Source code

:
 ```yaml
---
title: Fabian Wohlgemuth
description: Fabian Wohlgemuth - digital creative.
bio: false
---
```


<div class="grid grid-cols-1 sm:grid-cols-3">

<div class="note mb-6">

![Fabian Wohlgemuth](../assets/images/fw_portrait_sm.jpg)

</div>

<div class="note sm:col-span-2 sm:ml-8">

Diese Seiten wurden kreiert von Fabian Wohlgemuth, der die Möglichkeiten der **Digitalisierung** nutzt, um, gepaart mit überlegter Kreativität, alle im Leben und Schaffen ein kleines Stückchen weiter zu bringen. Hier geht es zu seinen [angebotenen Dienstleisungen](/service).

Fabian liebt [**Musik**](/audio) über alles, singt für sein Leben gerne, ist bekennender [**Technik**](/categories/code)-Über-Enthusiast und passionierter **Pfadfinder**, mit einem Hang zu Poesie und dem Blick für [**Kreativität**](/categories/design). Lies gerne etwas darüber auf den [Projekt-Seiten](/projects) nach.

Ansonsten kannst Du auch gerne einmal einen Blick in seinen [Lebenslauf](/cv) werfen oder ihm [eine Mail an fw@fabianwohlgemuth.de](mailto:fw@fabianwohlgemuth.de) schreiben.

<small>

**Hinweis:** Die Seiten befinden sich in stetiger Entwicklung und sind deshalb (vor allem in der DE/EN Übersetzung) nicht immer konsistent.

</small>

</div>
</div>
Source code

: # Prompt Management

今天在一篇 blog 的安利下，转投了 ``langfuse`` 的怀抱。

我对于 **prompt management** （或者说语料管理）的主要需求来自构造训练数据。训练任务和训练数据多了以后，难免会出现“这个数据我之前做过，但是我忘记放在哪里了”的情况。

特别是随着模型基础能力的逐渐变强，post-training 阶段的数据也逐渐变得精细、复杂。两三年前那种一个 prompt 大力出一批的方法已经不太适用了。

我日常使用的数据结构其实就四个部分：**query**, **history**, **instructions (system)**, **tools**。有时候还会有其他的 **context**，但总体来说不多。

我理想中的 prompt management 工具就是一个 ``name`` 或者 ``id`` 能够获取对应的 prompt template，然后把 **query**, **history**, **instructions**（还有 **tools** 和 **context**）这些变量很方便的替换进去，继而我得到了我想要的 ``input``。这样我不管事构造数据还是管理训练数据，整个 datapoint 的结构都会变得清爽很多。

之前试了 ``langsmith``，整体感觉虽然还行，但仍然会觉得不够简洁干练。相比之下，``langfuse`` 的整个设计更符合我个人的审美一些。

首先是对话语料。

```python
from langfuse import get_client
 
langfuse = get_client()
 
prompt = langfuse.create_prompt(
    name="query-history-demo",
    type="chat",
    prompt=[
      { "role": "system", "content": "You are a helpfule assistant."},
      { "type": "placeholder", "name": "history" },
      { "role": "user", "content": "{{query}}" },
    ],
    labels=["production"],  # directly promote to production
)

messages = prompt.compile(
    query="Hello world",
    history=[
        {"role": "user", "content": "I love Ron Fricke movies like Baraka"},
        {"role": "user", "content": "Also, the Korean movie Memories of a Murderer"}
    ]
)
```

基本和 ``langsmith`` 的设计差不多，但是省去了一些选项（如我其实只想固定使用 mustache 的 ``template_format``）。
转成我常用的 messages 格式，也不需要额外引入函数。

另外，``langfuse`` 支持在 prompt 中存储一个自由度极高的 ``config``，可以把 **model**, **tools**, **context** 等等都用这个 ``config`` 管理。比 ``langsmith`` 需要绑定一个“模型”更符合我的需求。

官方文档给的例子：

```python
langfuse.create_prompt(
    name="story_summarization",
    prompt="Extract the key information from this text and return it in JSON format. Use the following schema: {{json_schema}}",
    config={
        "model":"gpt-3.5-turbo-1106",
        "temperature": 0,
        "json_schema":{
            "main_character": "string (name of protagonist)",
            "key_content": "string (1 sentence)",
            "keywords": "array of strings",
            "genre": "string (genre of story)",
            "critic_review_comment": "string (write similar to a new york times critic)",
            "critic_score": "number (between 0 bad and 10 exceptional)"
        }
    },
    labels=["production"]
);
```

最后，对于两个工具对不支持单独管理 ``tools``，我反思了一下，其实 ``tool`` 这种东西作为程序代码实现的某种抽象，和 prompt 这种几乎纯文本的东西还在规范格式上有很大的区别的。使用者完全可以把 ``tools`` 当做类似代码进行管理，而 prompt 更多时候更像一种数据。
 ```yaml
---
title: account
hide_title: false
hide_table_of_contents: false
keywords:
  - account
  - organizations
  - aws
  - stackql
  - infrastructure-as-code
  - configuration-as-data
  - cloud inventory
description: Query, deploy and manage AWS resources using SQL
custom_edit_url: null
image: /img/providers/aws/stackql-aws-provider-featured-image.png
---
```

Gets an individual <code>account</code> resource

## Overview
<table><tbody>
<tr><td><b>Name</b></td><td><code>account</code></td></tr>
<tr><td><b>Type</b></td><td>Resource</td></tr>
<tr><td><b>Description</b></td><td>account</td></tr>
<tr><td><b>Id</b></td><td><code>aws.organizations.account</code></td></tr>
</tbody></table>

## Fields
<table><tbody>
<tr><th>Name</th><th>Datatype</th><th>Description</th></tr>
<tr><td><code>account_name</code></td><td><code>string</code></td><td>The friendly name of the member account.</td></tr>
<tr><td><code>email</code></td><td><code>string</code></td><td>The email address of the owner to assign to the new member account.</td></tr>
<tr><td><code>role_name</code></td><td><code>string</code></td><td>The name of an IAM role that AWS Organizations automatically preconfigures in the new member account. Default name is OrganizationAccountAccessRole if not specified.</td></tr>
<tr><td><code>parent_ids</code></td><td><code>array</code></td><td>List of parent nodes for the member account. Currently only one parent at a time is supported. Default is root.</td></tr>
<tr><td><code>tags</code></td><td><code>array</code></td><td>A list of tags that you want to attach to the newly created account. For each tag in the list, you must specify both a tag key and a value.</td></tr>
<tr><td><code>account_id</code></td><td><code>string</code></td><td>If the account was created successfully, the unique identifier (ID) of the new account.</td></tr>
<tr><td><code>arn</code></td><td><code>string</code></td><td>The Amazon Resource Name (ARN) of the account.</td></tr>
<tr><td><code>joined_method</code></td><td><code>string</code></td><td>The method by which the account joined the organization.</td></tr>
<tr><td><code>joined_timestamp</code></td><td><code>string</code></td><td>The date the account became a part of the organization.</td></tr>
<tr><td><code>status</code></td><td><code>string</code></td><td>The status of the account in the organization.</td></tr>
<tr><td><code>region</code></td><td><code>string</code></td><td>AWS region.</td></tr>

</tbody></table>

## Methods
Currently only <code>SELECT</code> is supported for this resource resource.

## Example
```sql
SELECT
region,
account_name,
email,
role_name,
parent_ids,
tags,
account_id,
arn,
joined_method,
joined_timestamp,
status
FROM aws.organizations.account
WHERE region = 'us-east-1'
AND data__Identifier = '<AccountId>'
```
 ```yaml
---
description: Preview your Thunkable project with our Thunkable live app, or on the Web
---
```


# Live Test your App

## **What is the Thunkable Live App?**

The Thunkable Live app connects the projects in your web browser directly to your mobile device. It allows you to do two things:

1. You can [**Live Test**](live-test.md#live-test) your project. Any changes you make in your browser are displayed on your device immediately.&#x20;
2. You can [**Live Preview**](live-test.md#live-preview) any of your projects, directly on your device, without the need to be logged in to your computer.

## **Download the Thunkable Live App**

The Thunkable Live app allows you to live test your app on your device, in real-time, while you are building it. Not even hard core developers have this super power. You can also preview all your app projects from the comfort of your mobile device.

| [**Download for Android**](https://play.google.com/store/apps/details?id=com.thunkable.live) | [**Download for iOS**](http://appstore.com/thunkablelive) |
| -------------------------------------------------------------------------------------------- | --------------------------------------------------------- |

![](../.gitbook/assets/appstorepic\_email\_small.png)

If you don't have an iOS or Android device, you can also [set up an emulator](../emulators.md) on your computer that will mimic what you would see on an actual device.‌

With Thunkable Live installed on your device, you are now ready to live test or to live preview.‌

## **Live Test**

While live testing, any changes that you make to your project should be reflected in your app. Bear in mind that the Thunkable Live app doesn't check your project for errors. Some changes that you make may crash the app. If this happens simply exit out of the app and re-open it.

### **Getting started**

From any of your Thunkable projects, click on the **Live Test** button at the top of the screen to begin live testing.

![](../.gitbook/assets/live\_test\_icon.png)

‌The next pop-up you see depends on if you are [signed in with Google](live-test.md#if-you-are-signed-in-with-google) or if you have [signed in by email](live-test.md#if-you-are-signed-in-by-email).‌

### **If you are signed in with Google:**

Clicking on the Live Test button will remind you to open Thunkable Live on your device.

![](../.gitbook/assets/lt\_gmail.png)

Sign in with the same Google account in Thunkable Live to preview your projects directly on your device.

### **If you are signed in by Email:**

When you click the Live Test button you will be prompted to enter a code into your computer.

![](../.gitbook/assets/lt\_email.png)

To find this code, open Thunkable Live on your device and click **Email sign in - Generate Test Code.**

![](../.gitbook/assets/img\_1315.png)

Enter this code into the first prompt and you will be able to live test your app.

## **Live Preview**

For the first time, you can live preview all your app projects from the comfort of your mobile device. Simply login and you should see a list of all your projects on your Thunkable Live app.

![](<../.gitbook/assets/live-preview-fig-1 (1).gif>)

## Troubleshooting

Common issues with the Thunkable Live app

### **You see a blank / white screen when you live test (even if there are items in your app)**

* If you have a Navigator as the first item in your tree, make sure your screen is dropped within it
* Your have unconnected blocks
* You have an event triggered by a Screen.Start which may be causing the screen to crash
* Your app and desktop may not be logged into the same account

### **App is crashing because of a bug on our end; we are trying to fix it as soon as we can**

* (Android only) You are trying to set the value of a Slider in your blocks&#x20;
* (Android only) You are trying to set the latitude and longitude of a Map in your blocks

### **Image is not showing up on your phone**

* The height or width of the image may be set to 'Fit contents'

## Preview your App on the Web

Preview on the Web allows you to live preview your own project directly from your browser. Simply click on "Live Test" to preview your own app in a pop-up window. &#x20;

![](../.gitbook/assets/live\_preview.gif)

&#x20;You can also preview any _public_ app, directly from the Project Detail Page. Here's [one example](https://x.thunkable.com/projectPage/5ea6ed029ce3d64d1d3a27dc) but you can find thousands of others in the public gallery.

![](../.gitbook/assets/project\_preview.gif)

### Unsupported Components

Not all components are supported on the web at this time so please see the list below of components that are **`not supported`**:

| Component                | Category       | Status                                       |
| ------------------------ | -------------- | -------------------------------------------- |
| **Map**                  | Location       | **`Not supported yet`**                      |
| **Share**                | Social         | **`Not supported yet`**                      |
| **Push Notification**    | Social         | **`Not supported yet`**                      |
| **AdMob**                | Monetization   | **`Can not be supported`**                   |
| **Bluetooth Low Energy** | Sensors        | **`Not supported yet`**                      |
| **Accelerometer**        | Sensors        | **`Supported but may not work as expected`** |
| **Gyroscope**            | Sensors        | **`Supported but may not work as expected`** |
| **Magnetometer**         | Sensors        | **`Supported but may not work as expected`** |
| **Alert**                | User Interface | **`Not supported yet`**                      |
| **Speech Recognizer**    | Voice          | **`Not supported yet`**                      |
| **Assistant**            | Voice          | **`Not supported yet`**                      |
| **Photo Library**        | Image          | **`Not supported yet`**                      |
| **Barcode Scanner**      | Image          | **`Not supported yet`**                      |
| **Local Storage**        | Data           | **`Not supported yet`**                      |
----
■ **Assignment**: Using the entries, return every line where the word "that" can be found.

■ **Task output**:
<tr><td><code>role_name</code></td><td><code>string</code></td><td>The name of an IAM role that AWS Organizations automatically preconfigures in the new member account. Default name is OrganizationAccountAccessRole if not specified.</td></tr>
<tr><td><code>tags</code></td><td><code>array</code></td><td>A list of tags that you want to attach to the newly created account. For each tag in the list, you must specify both a tag key and a value.</td></tr>
If you don't have an iOS or Android device, you can also [set up an emulator](../emulators.md) on your computer that will mimic what you would see on an actual device.‌
While live testing, any changes that you make to your project should be reflected in your app. Bear in mind that the Thunkable Live app doesn't check your project for errors. Some changes that you make may crash the app. If this happens simply exit out of the app and re-open it.
Not all components are supported on the web at this time so please see the list below of components that are **`not supported`**:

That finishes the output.